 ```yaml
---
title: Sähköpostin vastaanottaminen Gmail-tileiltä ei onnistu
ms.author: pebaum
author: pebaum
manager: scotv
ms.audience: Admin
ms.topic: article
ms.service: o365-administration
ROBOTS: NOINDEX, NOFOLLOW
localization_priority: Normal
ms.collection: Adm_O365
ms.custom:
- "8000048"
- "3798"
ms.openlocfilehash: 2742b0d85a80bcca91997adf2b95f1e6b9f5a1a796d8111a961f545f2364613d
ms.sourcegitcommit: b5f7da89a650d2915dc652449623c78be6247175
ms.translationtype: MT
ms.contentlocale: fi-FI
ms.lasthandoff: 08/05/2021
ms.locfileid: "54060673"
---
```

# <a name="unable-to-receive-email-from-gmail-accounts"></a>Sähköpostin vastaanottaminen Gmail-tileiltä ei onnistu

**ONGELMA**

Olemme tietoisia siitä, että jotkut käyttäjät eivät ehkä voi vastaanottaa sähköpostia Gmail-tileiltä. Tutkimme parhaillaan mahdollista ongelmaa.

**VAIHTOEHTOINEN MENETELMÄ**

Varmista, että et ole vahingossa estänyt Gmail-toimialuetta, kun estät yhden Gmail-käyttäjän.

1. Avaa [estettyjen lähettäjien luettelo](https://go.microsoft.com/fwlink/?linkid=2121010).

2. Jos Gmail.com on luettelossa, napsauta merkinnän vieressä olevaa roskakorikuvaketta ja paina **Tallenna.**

▶ **Activity**
Scan the material above for lines holding "tileiltä" and copy each of them.

▶ **Exercise output**
title: Sähköpostin vastaanottaminen Gmail-tileiltä ei onnistu
# <a name="unable-to-receive-email-from-gmail-accounts"></a>Sähköpostin vastaanottaminen Gmail-tileiltä ei onnistu
Olemme tietoisia siitä, että jotkut käyttäjät eivät ehkä voi vastaanottaa sähköpostia Gmail-tileiltä. Tutkimme parhaillaan mahdollista ongelmaa.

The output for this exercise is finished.